You can buy a Promise Ultra ATA controller so you utilize the speed of
your drive.


http://dlsvr03.asus.com/pub/ASUS/mb/slot1/440bx/p2b-d/p2bd(s)-106.pdf
From the P2B Manual:
Intel AGPset: Features Intel's 440BX AGPset with I/O subsystems and
front-side bus (FSB) platform, which boosts the traditional 66-mhz external
bus speed to 100 MHZ.


http://www.promise.com/support/file/manual/u133_manual_Promise_v2.PDF
From the Promise Ultra133 TX2 Manual:
The Ultra133 TX2 is designed to support motherboards with a PCI bus speed of
66MHz
(versus earlier 33MHz models). The faster bus speed provides up to 266MB per
second bandwidth.


http://www.wdc.com/en/products/Products.asp?DriveID=32
From the Western Digital web page for the WD800JB HD (EIDE):
Transfer Rates
Buffer To Disk 602 Mbits/s (Max)
Buffer to Host (EIDE)
Mode 5 Ultra ATA 100.0 MB/s
Mode 4 Ultra ATA 66.6 MB/s
Mode 2 Ultra ATA 33.3 MB/s
Mode 4 PIO 16.6 MB/s
Mode 2 multi-word DMA 16.6 MB/s


.. . . so, the sustained transfer speed would be 100 mb/s with the promise
controller card and 33 mb/s without it?

-g
 
S

Stephan Grossklass

Gilbert said:
. . . so, the sustained transfer speed would be 100 mb/s with the promise
controller card and 33 mb/s without it?

Given 100% efficiency and no other throughput limits, it would be 133
and 33 MB/s, respectively. In practice this would work out to anything
between 75 and 90 MB/s for UDMA100 and a third of this for UDMA33. With
UDMA133 you could thus expect up to 120 MB/s, but this cannot be fully
reached on an ordinary PCI32/33 PCI bus, which will limit things to
~110...115 MB/s - fair enough. When writing, you'll see a ~55 MB/s
throughput limit imposed by the CPU-PCI bridge, a last remnant of the
PCI performance issues in PPro days.

Stephan
 
D

Daniel Mandic

Stephan said:
~55 MB/s throughput limit imposed by the CPU-PCI bridge, a last
remnant of the PCI performance issues in PPro days.

Stephan


Hi Stephan!


I see you follow the things as they are and not as they look.

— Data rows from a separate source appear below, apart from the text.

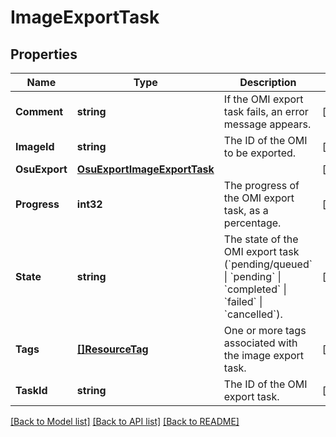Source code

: # ImageExportTask

## Properties

Name | Type | Description | Notes
------------ | ------------- | ------------- | -------------
**Comment** | **string** | If the OMI export task fails, an error message appears. | [optional] 
**ImageId** | **string** | The ID of the OMI to be exported. | [optional] 
**OsuExport** | [**OsuExportImageExportTask**](OsuExportImageExportTask.md) |  | [optional] 
**Progress** | **int32** | The progress of the OMI export task, as a percentage. | [optional] 
**State** | **string** | The state of the OMI export task (&#x60;pending/queued&#x60; \\| &#x60;pending&#x60; \\| &#x60;completed&#x60; \\| &#x60;failed&#x60; \\| &#x60;cancelled&#x60;). | [optional] 
**Tags** | [**[]ResourceTag**](ResourceTag.md) | One or more tags associated with the image export task. | [optional] 
**TaskId** | **string** | The ID of the OMI export task. | [optional] 

[[Back to Model list]](../README.md#documentation-for-models) [[Back to API list]](../README.md#documentation-for-api-endpoints) [[Back to README]](../README.md)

Yeah, something about 50-60MB/sec you can have from the PCI Bus. ;-)

I remember my Saturn II, SP3G with 512K second level kätsch. The PCI
Bus on this beast was unbeatable. It is a speed standard, till now :).
58MB/sec.
Other Chipsets made some thousands of KB throughput with a VGA up to
5000 or so. The Saturn II outfitted PC´s made over 9000/sec. It was a
first choice chipset for gamer, much faster than Pentium 90 or 100/50
derivates at this time. The Pipelined Burst Cache Chipsets like the
mighty FX and the humble HX were faster, of course. But only bez of the
P5 Power and the 64Bit down-architecture, even the genial interleaved
RAM technique cannot compare.

It´s only beaten by the i440bx (so far I saw), which is slightly faster
than a Saturn II. I mean real-DOS, 640KB.
9400 vs 9800KB/sec.But at least, the more modern BX is so fast on PCI
as it can be ;-)
Not to mention the PCI-ISA Bridge, splendid.



Best Regards,

Daniel Mandic
 
S

Stephan Grossklass

Daniel said:
Hi Stephan!

I see you follow the things as they are and not as they look.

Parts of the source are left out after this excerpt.